▶ [Task directions]: All lines in the data below carrying the string "ChartData" are to be located and copied.

▶ [Given records]:

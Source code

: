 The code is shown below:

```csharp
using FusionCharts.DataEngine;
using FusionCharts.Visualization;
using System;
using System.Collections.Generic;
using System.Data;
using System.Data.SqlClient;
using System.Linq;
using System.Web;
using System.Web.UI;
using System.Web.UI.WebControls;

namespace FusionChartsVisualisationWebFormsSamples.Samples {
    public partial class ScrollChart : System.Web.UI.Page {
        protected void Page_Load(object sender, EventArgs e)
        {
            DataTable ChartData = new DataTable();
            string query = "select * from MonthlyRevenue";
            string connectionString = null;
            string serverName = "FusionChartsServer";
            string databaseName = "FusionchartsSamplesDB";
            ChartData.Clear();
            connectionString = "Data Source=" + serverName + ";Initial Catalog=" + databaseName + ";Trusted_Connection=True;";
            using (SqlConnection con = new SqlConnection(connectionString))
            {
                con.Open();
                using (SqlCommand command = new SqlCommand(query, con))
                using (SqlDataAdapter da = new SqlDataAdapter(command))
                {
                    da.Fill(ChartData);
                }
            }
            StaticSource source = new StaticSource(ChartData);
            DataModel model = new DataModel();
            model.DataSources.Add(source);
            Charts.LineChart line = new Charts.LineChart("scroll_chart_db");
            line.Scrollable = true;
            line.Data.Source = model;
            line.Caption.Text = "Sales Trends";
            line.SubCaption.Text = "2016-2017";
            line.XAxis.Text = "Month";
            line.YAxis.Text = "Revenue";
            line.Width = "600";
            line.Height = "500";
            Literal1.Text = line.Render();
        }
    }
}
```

▶ [Solved exercise]:
            DataTable ChartData = new DataTable();
            ChartData.Clear();
                    da.Fill(ChartData);
            StaticSource source = new StaticSource(ChartData);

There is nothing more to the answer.